Unnamed: 0,Sr.No,RawQuery,Sensitive Topic
0,5,No not elected. Slipped in as a runner up to ...,1
1,28,"GREAT WOMAN, GREAT LEGISLATOR, AND A GREAT FRI...",0
2,31,I LOVE what they did with the residential scho...,0
3,37,Wonder what would have happened if everybody h...,0
4,38,And least but not last those undoubtedly 'trut...,1
...,...,...,...
2629,3934,"So basically, a whiny complaining column to su...",0
2630,3936,Oh come off it already. Wearing a beard is no...,0
2631,3941,"Please note that any criticism of Wavemaker, a...",0
2632,3944,Lukashenkos days are numbered. His troops have...,1


## 2 Data acquisition, preprocessing


The data set was scraped from various online socia media sources. I labeled the data points as sensitive or non-sensitive based on the sociopolitical topics discussed in the entries.

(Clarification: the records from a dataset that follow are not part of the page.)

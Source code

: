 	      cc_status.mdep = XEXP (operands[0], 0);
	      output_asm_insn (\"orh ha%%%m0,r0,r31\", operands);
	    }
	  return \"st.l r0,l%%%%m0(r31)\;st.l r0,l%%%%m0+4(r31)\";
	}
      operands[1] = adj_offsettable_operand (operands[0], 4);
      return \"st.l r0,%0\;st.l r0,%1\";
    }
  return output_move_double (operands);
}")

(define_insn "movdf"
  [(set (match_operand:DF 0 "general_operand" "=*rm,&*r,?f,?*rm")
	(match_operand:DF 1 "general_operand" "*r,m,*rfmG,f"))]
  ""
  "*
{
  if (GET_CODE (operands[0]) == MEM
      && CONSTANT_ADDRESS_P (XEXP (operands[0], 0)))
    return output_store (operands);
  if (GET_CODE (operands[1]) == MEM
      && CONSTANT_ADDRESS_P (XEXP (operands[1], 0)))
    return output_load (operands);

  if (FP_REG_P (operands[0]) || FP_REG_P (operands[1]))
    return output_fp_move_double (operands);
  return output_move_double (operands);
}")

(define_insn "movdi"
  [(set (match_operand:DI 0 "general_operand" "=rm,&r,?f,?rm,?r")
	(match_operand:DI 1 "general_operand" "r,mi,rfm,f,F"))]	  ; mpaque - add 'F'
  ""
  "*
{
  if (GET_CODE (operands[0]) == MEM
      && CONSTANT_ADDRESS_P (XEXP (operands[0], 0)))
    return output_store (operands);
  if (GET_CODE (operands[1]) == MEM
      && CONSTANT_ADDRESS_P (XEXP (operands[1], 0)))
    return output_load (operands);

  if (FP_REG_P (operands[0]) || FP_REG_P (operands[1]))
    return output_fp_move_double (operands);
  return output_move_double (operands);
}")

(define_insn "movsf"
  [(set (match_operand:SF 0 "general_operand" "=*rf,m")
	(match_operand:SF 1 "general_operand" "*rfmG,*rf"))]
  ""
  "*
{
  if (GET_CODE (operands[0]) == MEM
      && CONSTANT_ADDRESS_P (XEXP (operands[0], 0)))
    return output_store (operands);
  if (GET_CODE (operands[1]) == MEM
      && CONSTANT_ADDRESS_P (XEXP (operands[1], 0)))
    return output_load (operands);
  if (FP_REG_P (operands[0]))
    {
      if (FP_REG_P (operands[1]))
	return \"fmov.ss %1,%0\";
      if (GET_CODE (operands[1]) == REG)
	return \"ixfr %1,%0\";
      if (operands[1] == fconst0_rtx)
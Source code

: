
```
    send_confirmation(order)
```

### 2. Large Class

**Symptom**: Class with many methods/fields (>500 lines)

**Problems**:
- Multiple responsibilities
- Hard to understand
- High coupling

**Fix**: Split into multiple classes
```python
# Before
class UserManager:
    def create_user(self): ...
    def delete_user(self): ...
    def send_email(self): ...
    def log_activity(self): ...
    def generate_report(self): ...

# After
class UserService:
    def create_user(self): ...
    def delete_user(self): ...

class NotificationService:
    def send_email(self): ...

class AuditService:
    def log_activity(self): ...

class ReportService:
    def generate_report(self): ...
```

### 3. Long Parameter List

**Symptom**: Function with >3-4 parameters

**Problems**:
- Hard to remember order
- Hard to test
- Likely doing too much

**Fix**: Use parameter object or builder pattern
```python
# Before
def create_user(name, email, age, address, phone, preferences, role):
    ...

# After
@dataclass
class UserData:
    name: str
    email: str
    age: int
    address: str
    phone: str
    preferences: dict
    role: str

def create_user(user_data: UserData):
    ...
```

Since all the entries are natural language narratives, I performed pre-processing steps such as tokenization, stop word removal, lemmatization, etc.

## 4 Data analysis

I performed topic modeling to answer the question about the overlap between sensitive and non-sensitive entries; to do so, I separated the data set into sensitive and non-sensitive data sets. The results of the topic modeling are shown in the code below. The lists of top words indicate that sensitive and non-sensitive entries have different topics. The intertopic distance maps under the "Data visualization section" also show that sensitive and non-sensitive entries do not have significant overlap. Even for senstive and non-sensitive topics are appear in similar areas on the maps, the term frequency charts show dissimilarities in the terms making up the topics. 

In [2]:
import re
from gensim.utils import tokenize
from gensim.parsing.preprocessing import remove_stopwords, strip_punctuation
custom_stopwords = ['displaystyle']

def preprocess_tokenize_with_gensim(text):
  # convert to lowercase, remove extra whitespace
  text = text.lower().strip()
  # remove \n, strip symbols and punctuation 
  text = strip_punctuation(text)
  # remove stopwords
  text = remove_stopwords(text)
  # tokenize
  tokens = list(tokenize(text))
  # remove any additional stopwords if needed (this is a custom extra step if 
  # you see words in the topics that don't belong)
  # remove any words shorter than 2 characters
  tokens = [token for token in tokens if token not in custom_stopwords and len(token) > 2]
  return tokens

# create tokens column
df['paragraph_tokens'] = df['RawQuery'].apply(preprocess_tokenize_with_gensim)
df.head()

Unnamed: 0,Sr.No,RawQuery,Sensitive Topic,paragraph_tokens
0,5,No not elected. Slipped in as a runner up to ...,1,"[elected, slipped, runner, majority, voted, me..."
1,28,"GREAT WOMAN, GREAT LEGISLATOR, AND A GREAT FRI...",0,"[great, woman, great, legislator, great, frien..."
2,31,I LOVE what they did with the residential scho...,0,"[love, residential, schools]"
3,37,Wonder what would have happened if everybody h...,0,"[wonder, happened, everybody, personal, gun, c..."
4,38,And least but not last those undoubtedly 'trut...,1,"[undoubtedly, truthful, polls]"


In [3]:
# create a dataframe with data from RawQuery column that are sensitive
df_sensitive = df[df['Sensitive Topic'] == 1]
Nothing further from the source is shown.